Getting bit by Discontinuity

DISCLAIMER from a LAMER: The transition planning process used here is unacceptable outside of total disaster recovery where you don’t care about the outcome. I will provide a new post in the future that more adequately covers the considerations that should be made, many of which I simply didn’t care about for this migration.

***

So, you’ve got a bunch of servers that do all the things for your infrastructure and you’re super proud of yourself for having built them all out.

Congratulations.

Service X performs organizational function Y. You met the objective. Good job.

But, you missed something. Something big.

Unfortunately, since that’s all you focused on while designing and building out your project, it is, whether you know it or not yet, a total failure that will eventually be ripped out entirely, and you’ve now put your name on something that’s going to be an expensive ongoing headache for the organization you did it for as an entity, the people that work for them, or for you, who have to maintain it, and — in fact, the only people who are excited about it are competing rivals, since you’ve just put out crud that people will hear about, and red teams targeting your client/organization who will prey on security openings created by maintenance failures created by a lack of process uniformity arising from your poor design considerations.

If you’re a guilty party, it’s okay, I did it too with my stuff, let’s talk about continuity.

“What is continuity, though?”, you might ask.

Continuity from an IT infrastructure architectural engineering perspective is how closely the services, and the servers themselves, resemble one another in configuration, naming conventions, installed software sets, network routings et al. This also should include processes used in maintenance operations, DevOps operations (if you’re managing a software development lifecycle), how software is installed, how you’re tracking and making changes on servers and service configurations, how problems are repaired and documented, and who makes those changes.

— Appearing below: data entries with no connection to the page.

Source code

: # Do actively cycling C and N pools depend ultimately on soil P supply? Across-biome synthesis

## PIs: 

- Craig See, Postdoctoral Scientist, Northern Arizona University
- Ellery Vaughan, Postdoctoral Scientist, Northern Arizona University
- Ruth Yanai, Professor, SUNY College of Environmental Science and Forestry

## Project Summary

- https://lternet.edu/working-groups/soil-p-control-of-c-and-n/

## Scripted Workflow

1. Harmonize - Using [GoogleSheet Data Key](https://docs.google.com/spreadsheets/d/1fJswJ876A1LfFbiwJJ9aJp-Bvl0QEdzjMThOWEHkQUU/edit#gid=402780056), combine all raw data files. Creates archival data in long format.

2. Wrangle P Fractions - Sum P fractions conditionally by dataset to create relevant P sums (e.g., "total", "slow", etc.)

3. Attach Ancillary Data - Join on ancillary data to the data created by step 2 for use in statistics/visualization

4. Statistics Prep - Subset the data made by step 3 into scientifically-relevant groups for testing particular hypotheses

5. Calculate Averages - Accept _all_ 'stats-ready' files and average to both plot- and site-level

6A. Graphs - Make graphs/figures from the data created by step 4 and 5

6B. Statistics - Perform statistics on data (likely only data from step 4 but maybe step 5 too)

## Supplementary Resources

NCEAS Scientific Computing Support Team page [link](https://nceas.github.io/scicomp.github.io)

From a software engineering perspective it’s a little more than that. Software engineering environments depend on infrastructure continuity a great deal more and so do business operations environments. In addition to resting on top of sound infrastructure continuity, development environments need to create continuity of their own. Let’s look at it from the software engineering perspective since no business person will ever want to read this and I’m okay with that:

Great. How do I get started?

Now that you have an idea of what continuity is you should immediately be realizing not only how important it is, but how many environments you’ve seen where it just isn’t there, or where huge discontinuity causes problems. It is there if you look for it, every organization has IT continuity issues.

I’ve got just the perfect environment as an example. I’ve got servers that I built out for my own use, organically, as needed per project, and have absolutely no continuity — not even the system users. That’s what prompted this article.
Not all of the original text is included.